A faithful copy of the data, pictures omitted, is the required answer.

--- Dataset extract ---

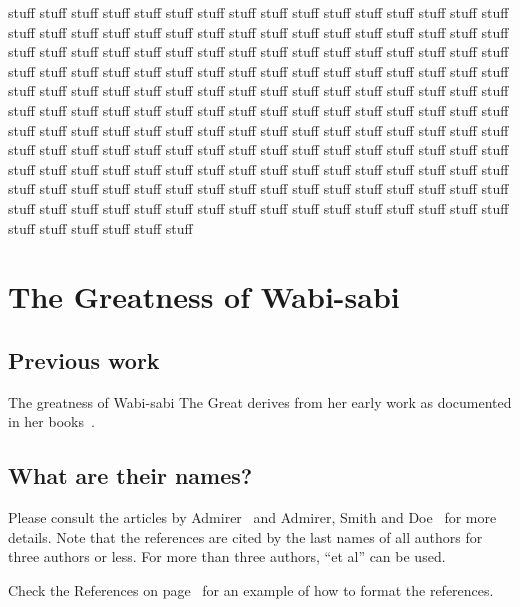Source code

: \documentclass[dissertation]{bsu-cs}  %
\begin{document}
stuff stuff stuff stuff stuff stuff stuff stuff stuff stuff stuff stuff stuff
stuff stuff stuff stuff stuff stuff stuff stuff stuff stuff stuff stuff stuff
stuff stuff stuff stuff stuff stuff stuff stuff stuff stuff stuff stuff stuff
stuff stuff stuff stuff stuff stuff stuff stuff stuff stuff stuff stuff stuff
stuff stuff stuff stuff stuff stuff stuff stuff stuff stuff stuff stuff stuff
stuff stuff stuff stuff stuff stuff stuff stuff stuff stuff stuff stuff stuff
stuff stuff stuff stuff stuff stuff stuff stuff stuff stuff stuff stuff stuff
stuff stuff stuff stuff stuff stuff stuff stuff stuff stuff stuff stuff stuff
stuff stuff stuff stuff stuff stuff stuff stuff stuff stuff stuff stuff stuff
stuff stuff stuff stuff stuff stuff stuff stuff stuff stuff stuff stuff stuff
stuff stuff stuff stuff stuff stuff stuff stuff stuff stuff stuff stuff stuff
stuff stuff stuff stuff stuff stuff stuff stuff stuff stuff stuff stuff stuff
stuff stuff stuff stuff stuff stuff stuff stuff stuff stuff stuff stuff stuff
stuff stuff stuff stuff stuff stuff stuff stuff stuff stuff stuff stuff stuff

%
%

\chapter{The Greatness of Wabi-sabi}\label{ch:wabisabiGreatness}

\section{Previous work}
The greatness of Wabi-sabi The Great derives from her early work as documented in
her books~\cite{ws:book1,ws:book2}.

\section{What are their names?}
Please consult the articles by Admirer~\cite{me:paper1} and Admirer, Smith and Doe~\cite{me:paper2}
for more details. Note that the references are cited by the last names of all authors for three
authors or less. For more than three authors, ``et al'' can be used.

Check the References on page~\pageref{references} for an example of how to format the references.
\end{document}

---

Answer to this task
Source code

: \documentclass[dissertation]{bsu-cs}  %
\begin{document}
stuff stuff stuff stuff stuff stuff stuff stuff stuff stuff stuff stuff stuff
stuff stuff stuff stuff stuff stuff stuff stuff stuff stuff stuff stuff stuff
stuff stuff stuff stuff stuff stuff stuff stuff stuff stuff stuff stuff stuff
stuff stuff stuff stuff stuff stuff stuff stuff stuff stuff stuff stuff stuff
stuff stuff stuff stuff stuff stuff stuff stuff stuff stuff stuff stuff stuff
stuff stuff stuff stuff stuff stuff stuff stuff stuff stuff stuff stuff stuff
stuff stuff stuff stuff stuff stuff stuff stuff stuff stuff stuff stuff stuff
stuff stuff stuff stuff stuff stuff stuff stuff stuff stuff stuff stuff stuff
stuff stuff stuff stuff stuff stuff stuff stuff stuff stuff stuff stuff stuff
stuff stuff stuff stuff stuff stuff stuff stuff stuff stuff stuff stuff stuff
stuff stuff stuff stuff stuff stuff stuff stuff stuff stuff stuff stuff stuff
stuff stuff stuff stuff stuff stuff stuff stuff stuff stuff stuff stuff stuff
stuff stuff stuff stuff stuff stuff stuff stuff stuff stuff stuff stuff stuff
stuff stuff stuff stuff stuff stuff stuff stuff stuff stuff stuff stuff stuff

%
%

\chapter{The Greatness of Wabi-sabi}\label{ch:wabisabiGreatness}

\section{Previous work}
The greatness of Wabi-sabi The Great derives from her early work as documented in
her books~\cite{ws:book1,ws:book2}.

\section{What are their names?}
Please consult the articles by Admirer~\cite{me:paper1} and Admirer, Smith and Doe~\cite{me:paper2}
for more details. Note that the references are cited by the last names of all authors for three
authors or less. For more than three authors, ``et al'' can be used.

Check the References on page~\pageref{references} for an example of how to format the references.
\end{document}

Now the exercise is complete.